I was following a tutorial on hurtboxes and hitboxes on YouTube and the video was showing that you should create a hurtbox and hitbox scene and then add the hitbox scene on the player scene and the hurtbox scene to the enemy scene to check for attacks.

In code, the video showed how to use the signal "area_entered" on the script attached to the enemy to check for a collision (and there were multiple instances of the enemy scene in the world scene).

My question is, wouldn't it be more efficient to have the player hitbox check for other hurtboxes rather than having all the hurtboxes check for just one hitbox? If so, how would it look in code?

Welcome to the forums @Pillowbottom!

To answer your question: it depends but generally it would be more efficient to have the player hitbox check rather than every enemy. This is because for every collision with an Area node, the Area/Area2D node will emit the signal and the function will be called. If two enemies collide with each other, their hurtboxes will both emit the signal, the code will check if it's the player (I presume) and then nothing will happen. This condition, while quick and short, does take a bit of processing power. In contrast, if it was on the player, then whenever the player collides with an Area, it emit its signal and the processing will happen there.

It is generally more efficient when on the player because, generally speaking, the player is has the most collision detection conditions where it needs to know about what it has collided with. You generally do not care about enemies hitting each other or overlapping, so not emitting signals there means you save a bit of performance when this occurs by not needing to do needless checks. Granted, you still have to do these checks for the checks when the player collides with an enemy, but this is the case regardless of where the signal is.

One thing to note though: It's not always more efficient to put it on the player! If you have many areas in a scene and the player collides with a bunch of them without needing to interact with them, then it could be less efficient than having the enemies process the collisions.

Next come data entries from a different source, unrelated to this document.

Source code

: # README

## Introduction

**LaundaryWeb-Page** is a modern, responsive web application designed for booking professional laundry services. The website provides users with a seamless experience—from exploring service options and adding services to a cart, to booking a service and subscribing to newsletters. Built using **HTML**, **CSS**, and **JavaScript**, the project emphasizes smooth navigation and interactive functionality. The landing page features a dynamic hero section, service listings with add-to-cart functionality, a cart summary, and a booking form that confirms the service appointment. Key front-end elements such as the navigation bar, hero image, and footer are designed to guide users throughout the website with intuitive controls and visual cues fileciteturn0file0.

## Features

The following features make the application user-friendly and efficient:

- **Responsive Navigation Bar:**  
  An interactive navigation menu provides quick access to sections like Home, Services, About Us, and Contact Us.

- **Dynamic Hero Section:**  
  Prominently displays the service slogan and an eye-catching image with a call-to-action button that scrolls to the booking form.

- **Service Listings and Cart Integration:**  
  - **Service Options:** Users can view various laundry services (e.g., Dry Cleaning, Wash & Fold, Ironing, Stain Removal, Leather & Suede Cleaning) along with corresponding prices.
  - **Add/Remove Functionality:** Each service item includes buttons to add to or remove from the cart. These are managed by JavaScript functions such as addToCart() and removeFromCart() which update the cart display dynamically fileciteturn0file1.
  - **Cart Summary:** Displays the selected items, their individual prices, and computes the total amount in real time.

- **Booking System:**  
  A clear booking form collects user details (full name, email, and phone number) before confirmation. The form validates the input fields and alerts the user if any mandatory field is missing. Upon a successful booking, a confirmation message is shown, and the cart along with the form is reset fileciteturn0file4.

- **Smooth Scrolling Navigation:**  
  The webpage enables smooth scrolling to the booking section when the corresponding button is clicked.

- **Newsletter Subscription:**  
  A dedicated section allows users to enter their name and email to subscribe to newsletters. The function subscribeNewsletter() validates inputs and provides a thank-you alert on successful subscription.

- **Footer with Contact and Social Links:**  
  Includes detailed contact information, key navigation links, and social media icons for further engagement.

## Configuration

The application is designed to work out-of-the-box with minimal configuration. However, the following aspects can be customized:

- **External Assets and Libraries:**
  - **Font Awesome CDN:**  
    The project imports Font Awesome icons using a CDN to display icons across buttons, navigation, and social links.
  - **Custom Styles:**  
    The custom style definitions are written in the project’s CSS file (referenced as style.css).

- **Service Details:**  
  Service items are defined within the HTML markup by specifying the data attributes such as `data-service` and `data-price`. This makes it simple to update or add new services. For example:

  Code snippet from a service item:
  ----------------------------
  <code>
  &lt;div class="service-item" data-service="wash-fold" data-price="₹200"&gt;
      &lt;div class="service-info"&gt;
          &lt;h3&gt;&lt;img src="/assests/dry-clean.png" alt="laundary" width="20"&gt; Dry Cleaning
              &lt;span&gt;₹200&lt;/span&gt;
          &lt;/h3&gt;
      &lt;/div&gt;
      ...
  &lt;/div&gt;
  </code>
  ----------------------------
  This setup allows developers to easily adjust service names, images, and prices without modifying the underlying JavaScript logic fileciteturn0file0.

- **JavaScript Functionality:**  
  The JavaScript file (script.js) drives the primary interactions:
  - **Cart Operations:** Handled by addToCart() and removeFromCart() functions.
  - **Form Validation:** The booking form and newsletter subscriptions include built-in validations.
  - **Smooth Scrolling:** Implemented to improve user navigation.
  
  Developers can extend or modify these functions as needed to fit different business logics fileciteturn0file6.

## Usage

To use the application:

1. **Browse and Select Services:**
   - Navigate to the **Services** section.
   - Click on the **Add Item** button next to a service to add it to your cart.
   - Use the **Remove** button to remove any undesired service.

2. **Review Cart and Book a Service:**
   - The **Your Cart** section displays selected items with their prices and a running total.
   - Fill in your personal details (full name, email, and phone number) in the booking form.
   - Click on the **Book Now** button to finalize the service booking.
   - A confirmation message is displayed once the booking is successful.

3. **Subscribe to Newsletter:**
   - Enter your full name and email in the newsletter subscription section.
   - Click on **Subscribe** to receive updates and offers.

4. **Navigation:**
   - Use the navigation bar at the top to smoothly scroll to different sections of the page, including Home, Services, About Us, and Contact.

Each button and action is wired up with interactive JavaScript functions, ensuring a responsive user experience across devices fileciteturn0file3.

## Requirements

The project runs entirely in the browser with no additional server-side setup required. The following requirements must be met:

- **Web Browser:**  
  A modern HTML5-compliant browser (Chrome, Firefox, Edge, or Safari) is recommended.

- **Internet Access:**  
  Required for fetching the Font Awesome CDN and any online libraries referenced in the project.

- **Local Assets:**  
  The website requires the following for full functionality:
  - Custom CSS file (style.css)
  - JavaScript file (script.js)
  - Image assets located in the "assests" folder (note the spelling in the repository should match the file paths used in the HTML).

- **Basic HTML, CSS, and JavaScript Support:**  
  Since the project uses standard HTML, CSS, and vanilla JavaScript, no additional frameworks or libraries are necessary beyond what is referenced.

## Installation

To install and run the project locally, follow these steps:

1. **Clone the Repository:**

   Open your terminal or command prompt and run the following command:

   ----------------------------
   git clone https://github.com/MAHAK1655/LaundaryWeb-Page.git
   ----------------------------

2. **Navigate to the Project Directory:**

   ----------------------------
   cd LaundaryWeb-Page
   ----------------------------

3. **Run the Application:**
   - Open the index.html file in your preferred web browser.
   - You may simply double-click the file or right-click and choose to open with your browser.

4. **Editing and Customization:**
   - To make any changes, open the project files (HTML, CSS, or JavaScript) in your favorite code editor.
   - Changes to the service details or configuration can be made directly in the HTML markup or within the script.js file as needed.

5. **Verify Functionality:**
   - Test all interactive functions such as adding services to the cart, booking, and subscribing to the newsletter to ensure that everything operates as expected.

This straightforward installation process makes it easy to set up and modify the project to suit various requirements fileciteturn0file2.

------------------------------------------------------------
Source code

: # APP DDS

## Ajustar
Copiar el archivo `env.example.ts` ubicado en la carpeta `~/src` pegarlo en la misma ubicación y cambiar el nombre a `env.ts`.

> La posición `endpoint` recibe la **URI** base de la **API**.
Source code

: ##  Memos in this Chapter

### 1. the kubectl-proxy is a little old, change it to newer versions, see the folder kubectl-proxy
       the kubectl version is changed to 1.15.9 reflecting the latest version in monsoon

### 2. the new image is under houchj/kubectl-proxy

Finally, one last note: For the most part it really doesn't matter too much. Performance for these kinds of things are generally not the bottleneck if there is performance issues. Instead it is generally that some performance heavy operation is called rather than a quick condition/signal. So, while it is likely more efficient to have the player do the processing, I wouldn't sweat it too much either way :smile:

If so, how would it look in code?

I'd say it depends on the setup, but here's kinda how I imagine it would look in the player script:

var player_health = 3

func _ready():
	get_node("hitbox").connect("area_entered", self, "on_area_entered")

func on_area_entered(other_area):
	# check if the thing we collided with has a function called
	# on_collide_with_player. If it does, then call it!
	if (other_area.has_method("on_collide_with_player") == true):
		other_area.on_collide_with_player(self)

# example function
func hurt_player(amount):
	health -= amount
	print ("health is now: ", health)

and then in the enemy script:

func on_collide_with_player(player_node):
	player_node.hurt_player(1)

@TwistedTwigleg thanks a lot for your thorough answer! It makes sense to me now :)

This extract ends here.